__EXERCISE GOAL__: Go through the material below and return each line with the string "from" in it.

__RECORD SET__:
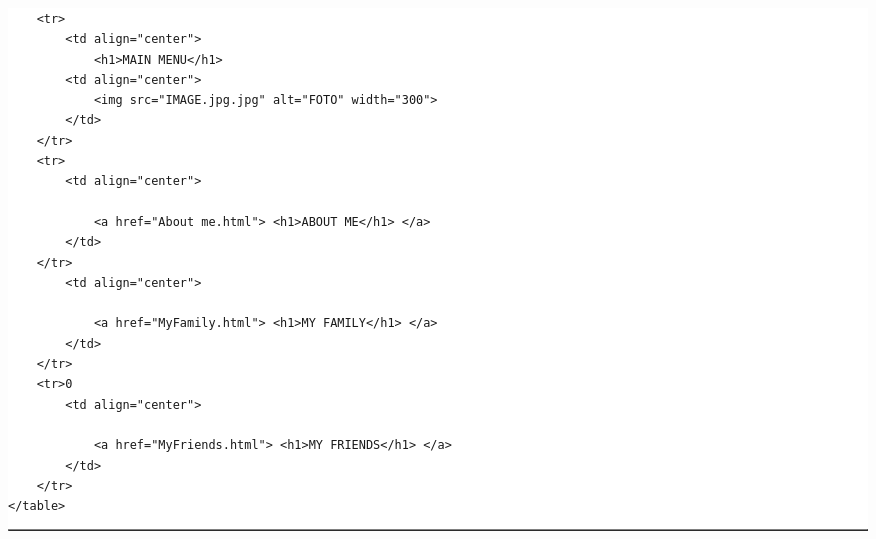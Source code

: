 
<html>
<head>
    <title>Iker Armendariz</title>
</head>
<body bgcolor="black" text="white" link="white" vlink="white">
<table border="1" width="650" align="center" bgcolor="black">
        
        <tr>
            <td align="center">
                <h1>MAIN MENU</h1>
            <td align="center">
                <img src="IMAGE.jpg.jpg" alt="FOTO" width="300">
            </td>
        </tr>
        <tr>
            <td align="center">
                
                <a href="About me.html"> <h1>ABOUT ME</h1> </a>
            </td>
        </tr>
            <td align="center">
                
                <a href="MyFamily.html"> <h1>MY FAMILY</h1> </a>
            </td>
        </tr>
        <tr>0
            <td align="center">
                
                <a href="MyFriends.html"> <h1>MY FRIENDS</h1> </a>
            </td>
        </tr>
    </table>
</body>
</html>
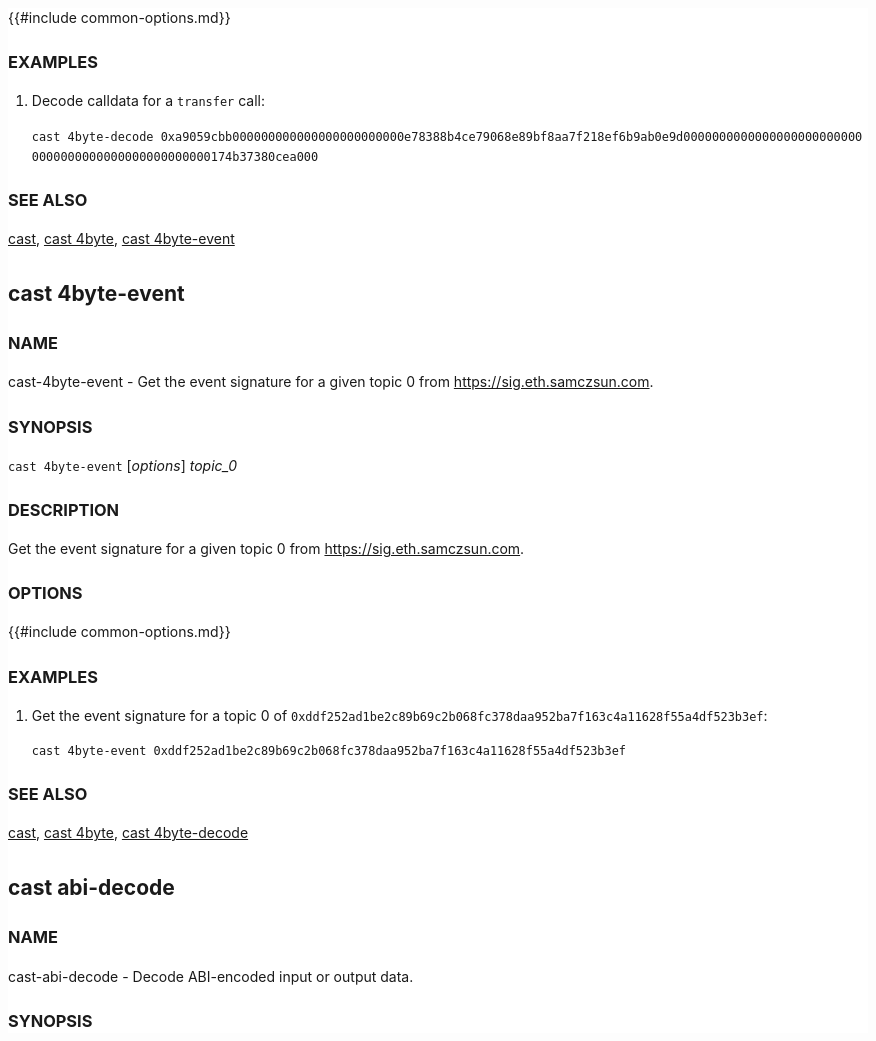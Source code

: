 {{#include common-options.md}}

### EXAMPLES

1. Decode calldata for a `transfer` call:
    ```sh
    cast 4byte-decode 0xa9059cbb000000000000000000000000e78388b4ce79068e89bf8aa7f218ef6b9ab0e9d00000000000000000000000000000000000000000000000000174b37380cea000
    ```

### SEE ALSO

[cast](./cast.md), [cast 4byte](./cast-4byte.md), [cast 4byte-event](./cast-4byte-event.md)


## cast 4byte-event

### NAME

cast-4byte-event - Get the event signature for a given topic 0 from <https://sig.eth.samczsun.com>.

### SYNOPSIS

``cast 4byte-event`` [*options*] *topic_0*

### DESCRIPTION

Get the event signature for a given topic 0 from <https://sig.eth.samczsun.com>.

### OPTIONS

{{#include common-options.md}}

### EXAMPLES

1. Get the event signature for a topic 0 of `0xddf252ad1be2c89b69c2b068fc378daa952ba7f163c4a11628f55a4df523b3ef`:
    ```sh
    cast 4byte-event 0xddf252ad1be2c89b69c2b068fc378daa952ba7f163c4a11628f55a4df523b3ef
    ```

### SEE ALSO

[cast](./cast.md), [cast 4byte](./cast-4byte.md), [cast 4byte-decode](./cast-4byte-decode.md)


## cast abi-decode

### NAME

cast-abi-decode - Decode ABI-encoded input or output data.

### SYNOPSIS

__TASK RESULT__:
cast-4byte-event - Get the event signature for a given topic 0 from <https://sig.eth.samczsun.com>.
Get the event signature for a given topic 0 from <https://sig.eth.samczsun.com>.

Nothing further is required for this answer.